> _Data records_
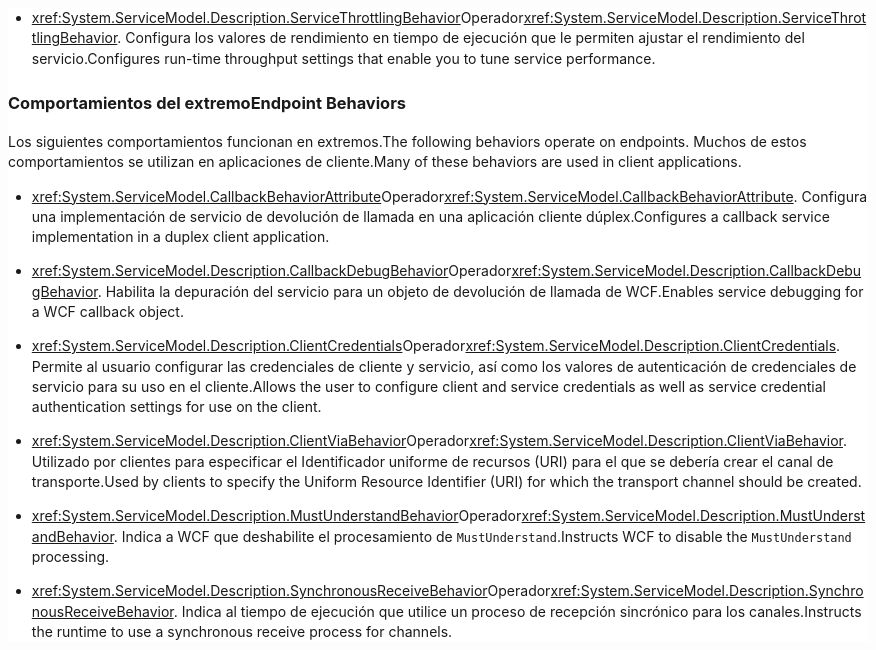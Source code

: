 - <span data-ttu-id="91f0d-172"><xref:System.ServiceModel.Description.ServiceThrottlingBehavior>Operador</span><span class="sxs-lookup"><span data-stu-id="91f0d-172"><xref:System.ServiceModel.Description.ServiceThrottlingBehavior>.</span></span> <span data-ttu-id="91f0d-173">Configura los valores de rendimiento en tiempo de ejecución que le permiten ajustar el rendimiento del servicio.</span><span class="sxs-lookup"><span data-stu-id="91f0d-173">Configures run-time throughput settings that enable you to tune service performance.</span></span>  
  
### <a name="endpoint-behaviors"></a><span data-ttu-id="91f0d-174">Comportamientos del extremo</span><span class="sxs-lookup"><span data-stu-id="91f0d-174">Endpoint Behaviors</span></span>  
 <span data-ttu-id="91f0d-175">Los siguientes comportamientos funcionan en extremos.</span><span class="sxs-lookup"><span data-stu-id="91f0d-175">The following behaviors operate on endpoints.</span></span> <span data-ttu-id="91f0d-176">Muchos de estos comportamientos se utilizan en aplicaciones de cliente.</span><span class="sxs-lookup"><span data-stu-id="91f0d-176">Many of these behaviors are used in client applications.</span></span>  
  
- <span data-ttu-id="91f0d-177"><xref:System.ServiceModel.CallbackBehaviorAttribute>Operador</span><span class="sxs-lookup"><span data-stu-id="91f0d-177"><xref:System.ServiceModel.CallbackBehaviorAttribute>.</span></span> <span data-ttu-id="91f0d-178">Configura una implementación de servicio de devolución de llamada en una aplicación cliente dúplex.</span><span class="sxs-lookup"><span data-stu-id="91f0d-178">Configures a callback service implementation in a duplex client application.</span></span>  
  
- <span data-ttu-id="91f0d-179"><xref:System.ServiceModel.Description.CallbackDebugBehavior>Operador</span><span class="sxs-lookup"><span data-stu-id="91f0d-179"><xref:System.ServiceModel.Description.CallbackDebugBehavior>.</span></span> <span data-ttu-id="91f0d-180">Habilita la depuración del servicio para un objeto de devolución de llamada de WCF.</span><span class="sxs-lookup"><span data-stu-id="91f0d-180">Enables service debugging for a WCF callback object.</span></span>  
  
- <span data-ttu-id="91f0d-181"><xref:System.ServiceModel.Description.ClientCredentials>Operador</span><span class="sxs-lookup"><span data-stu-id="91f0d-181"><xref:System.ServiceModel.Description.ClientCredentials>.</span></span> <span data-ttu-id="91f0d-182">Permite al usuario configurar las credenciales de cliente y servicio, así como los valores de autenticación de credenciales de servicio para su uso en el cliente.</span><span class="sxs-lookup"><span data-stu-id="91f0d-182">Allows the user to configure client and service credentials as well as service credential authentication settings for use on the client.</span></span>  
  
- <span data-ttu-id="91f0d-183"><xref:System.ServiceModel.Description.ClientViaBehavior>Operador</span><span class="sxs-lookup"><span data-stu-id="91f0d-183"><xref:System.ServiceModel.Description.ClientViaBehavior>.</span></span> <span data-ttu-id="91f0d-184">Utilizado por clientes para especificar el Identificador uniforme de recursos (URI) para el que se debería crear el canal de transporte.</span><span class="sxs-lookup"><span data-stu-id="91f0d-184">Used by clients to specify the Uniform Resource Identifier (URI) for which the transport channel should be created.</span></span>  
  
- <span data-ttu-id="91f0d-185"><xref:System.ServiceModel.Description.MustUnderstandBehavior>Operador</span><span class="sxs-lookup"><span data-stu-id="91f0d-185"><xref:System.ServiceModel.Description.MustUnderstandBehavior>.</span></span> <span data-ttu-id="91f0d-186">Indica a WCF que deshabilite el procesamiento de `MustUnderstand`.</span><span class="sxs-lookup"><span data-stu-id="91f0d-186">Instructs WCF to disable the `MustUnderstand` processing.</span></span>  
  
- <span data-ttu-id="91f0d-187"><xref:System.ServiceModel.Description.SynchronousReceiveBehavior>Operador</span><span class="sxs-lookup"><span data-stu-id="91f0d-187"><xref:System.ServiceModel.Description.SynchronousReceiveBehavior>.</span></span> <span data-ttu-id="91f0d-188">Indica al tiempo de ejecución que utilice un proceso de recepción sincrónico para los canales.</span><span class="sxs-lookup"><span data-stu-id="91f0d-188">Instructs the runtime to use a synchronous receive process for channels.</span></span>  
  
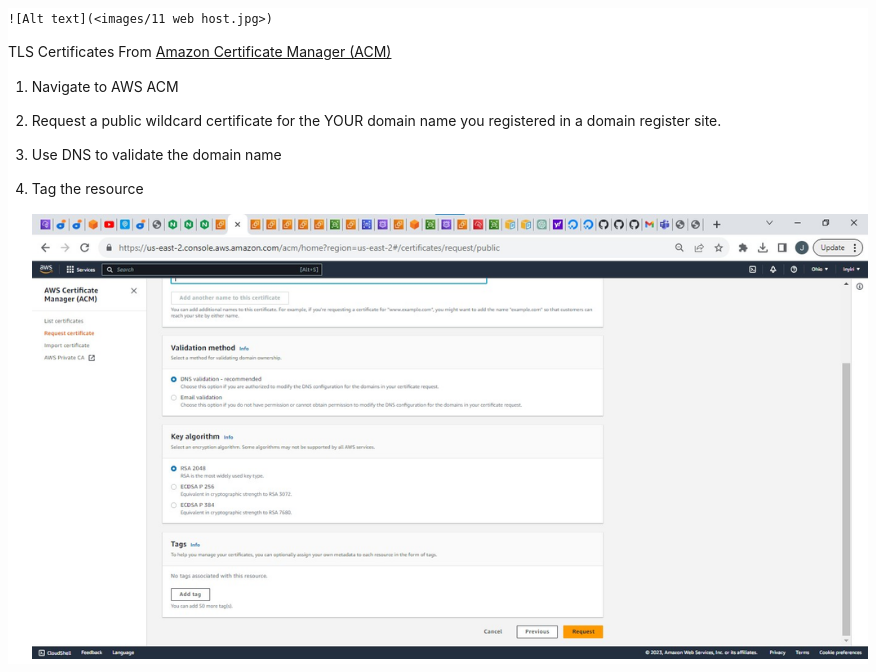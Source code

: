     ![Alt text](<images/11 web host.jpg>)

TLS Certificates From [Amazon Certificate Manager (ACM)](https://aws.amazon.com/certificate-manager/)
1. Navigate to AWS ACM
2. Request a public wildcard certificate for the YOUR domain name you registered in a domain register site.
3. Use DNS to validate the domain name
4. Tag the resource

    ![Alt text](<images/11b cert 2.jpg>)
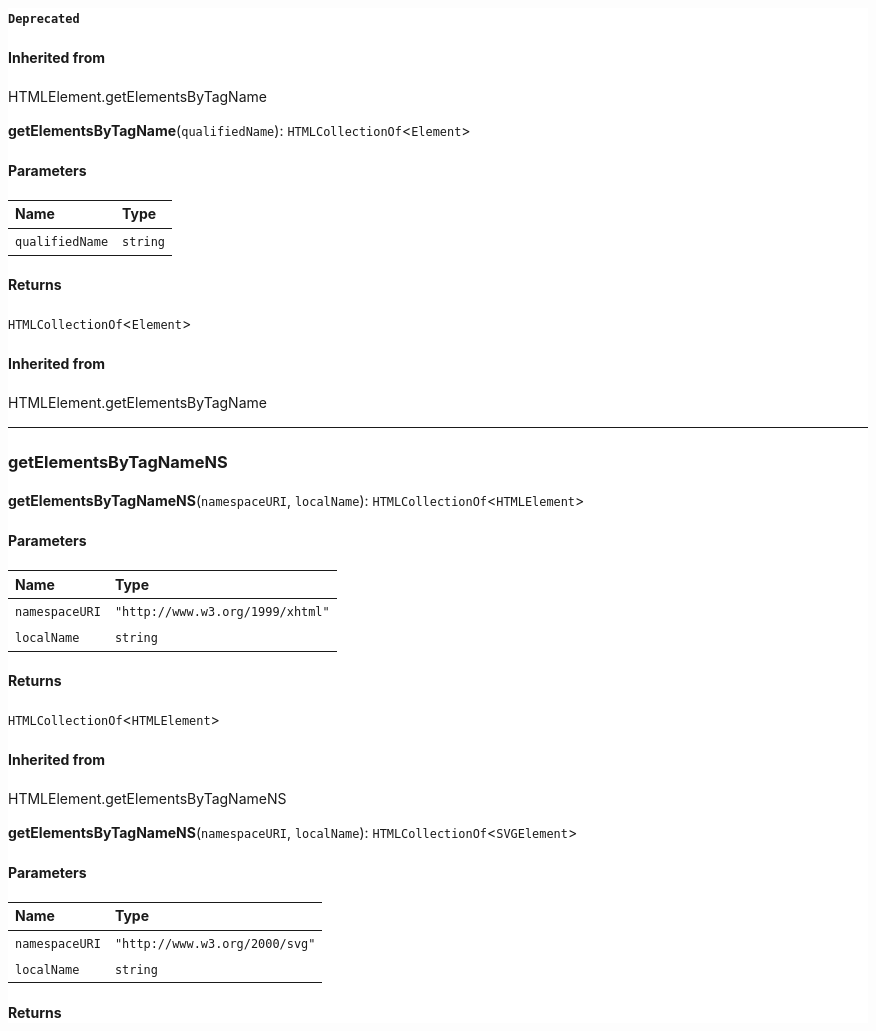 **`Deprecated`**

#### Inherited from

HTMLElement.getElementsByTagName

**getElementsByTagName**(`qualifiedName`): `HTMLCollectionOf`<`Element`>

#### Parameters

| Name | Type |
| :------ | :------ |
| `qualifiedName` | `string` |

#### Returns

`HTMLCollectionOf`<`Element`>

#### Inherited from

HTMLElement.getElementsByTagName

***

### getElementsByTagNameNS

**getElementsByTagNameNS**(`namespaceURI`, `localName`): `HTMLCollectionOf`<`HTMLElement`>

#### Parameters

| Name | Type |
| :------ | :------ |
| `namespaceURI` | `"http://www.w3.org/1999/xhtml"` |
| `localName` | `string` |

#### Returns

`HTMLCollectionOf`<`HTMLElement`>

#### Inherited from

HTMLElement.getElementsByTagNameNS

**getElementsByTagNameNS**(`namespaceURI`, `localName`): `HTMLCollectionOf`<`SVGElement`>

#### Parameters

| Name | Type |
| :------ | :------ |
| `namespaceURI` | `"http://www.w3.org/2000/svg"` |
| `localName` | `string` |

#### Returns
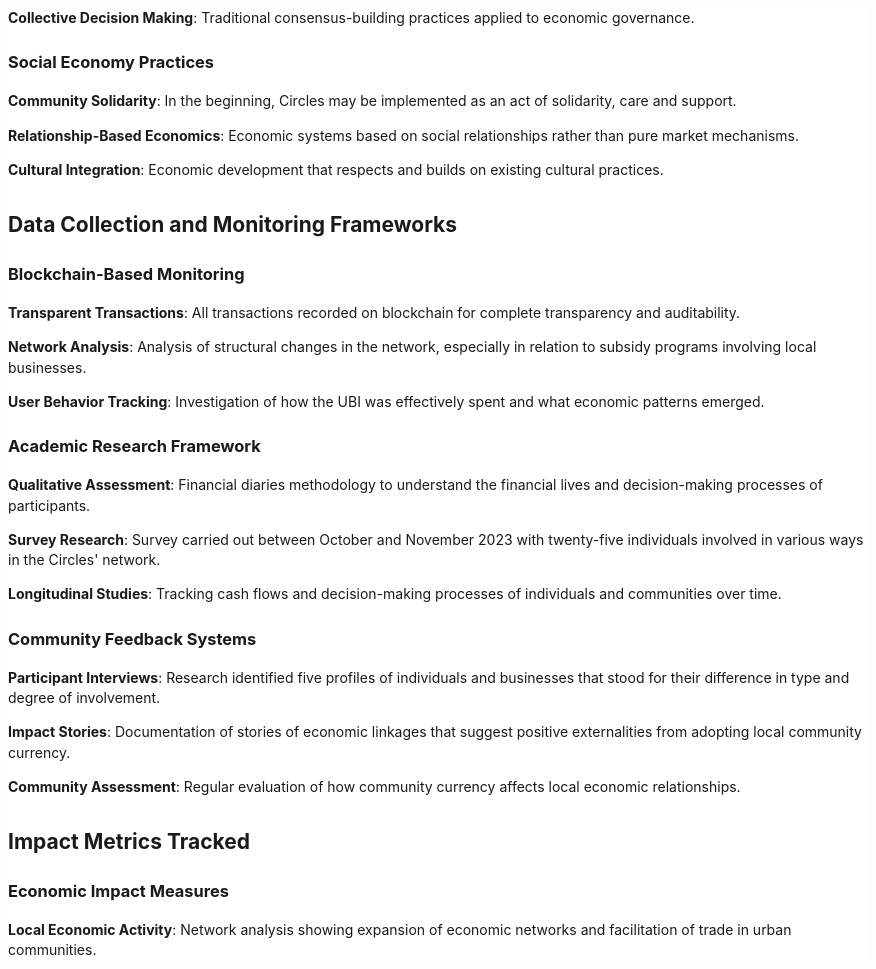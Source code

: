 **Collective Decision Making**: Traditional consensus-building practices applied to economic governance.

### Social Economy Practices

**Community Solidarity**: In the beginning, Circles may be implemented as an act of solidarity, care and support.

**Relationship-Based Economics**: Economic systems based on social relationships rather than pure market mechanisms.

**Cultural Integration**: Economic development that respects and builds on existing cultural practices.

## Data Collection and Monitoring Frameworks

### Blockchain-Based Monitoring

**Transparent Transactions**: All transactions recorded on blockchain for complete transparency and auditability.

**Network Analysis**: Analysis of structural changes in the network, especially in relation to subsidy programs involving local businesses.

**User Behavior Tracking**: Investigation of how the UBI was effectively spent and what economic patterns emerged.

### Academic Research Framework

**Qualitative Assessment**: Financial diaries methodology to understand the financial lives and decision-making processes of participants.

**Survey Research**: Survey carried out between October and November 2023 with twenty-five individuals involved in various ways in the Circles' network.

**Longitudinal Studies**: Tracking cash flows and decision-making processes of individuals and communities over time.

### Community Feedback Systems

**Participant Interviews**: Research identified five profiles of individuals and businesses that stood for their difference in type and degree of involvement.

**Impact Stories**: Documentation of stories of economic linkages that suggest positive externalities from adopting local community currency.

**Community Assessment**: Regular evaluation of how community currency affects local economic relationships.

## Impact Metrics Tracked

### Economic Impact Measures

**Local Economic Activity**: Network analysis showing expansion of economic networks and facilitation of trade in urban communities.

> _Task directions_
Every line from the start of the listing above through the line with "tune service performance.</span></span>" should be repeated exactly; skip the pictures and add nothing else.

> _Task response_
Source code

: - <span data-ttu-id="91f0d-172"><xref:System.ServiceModel.Description.ServiceThrottlingBehavior>Operador</span><span class="sxs-lookup"><span data-stu-id="91f0d-172"><xref:System.ServiceModel.Description.ServiceThrottlingBehavior>.</span></span> <span data-ttu-id="91f0d-173">Configura los valores de rendimiento en tiempo de ejecución que le permiten ajustar el rendimiento del servicio.</span><span class="sxs-lookup"><span data-stu-id="91f0d-173">Configures run-time throughput settings that enable you to tune service performance.</span></span>  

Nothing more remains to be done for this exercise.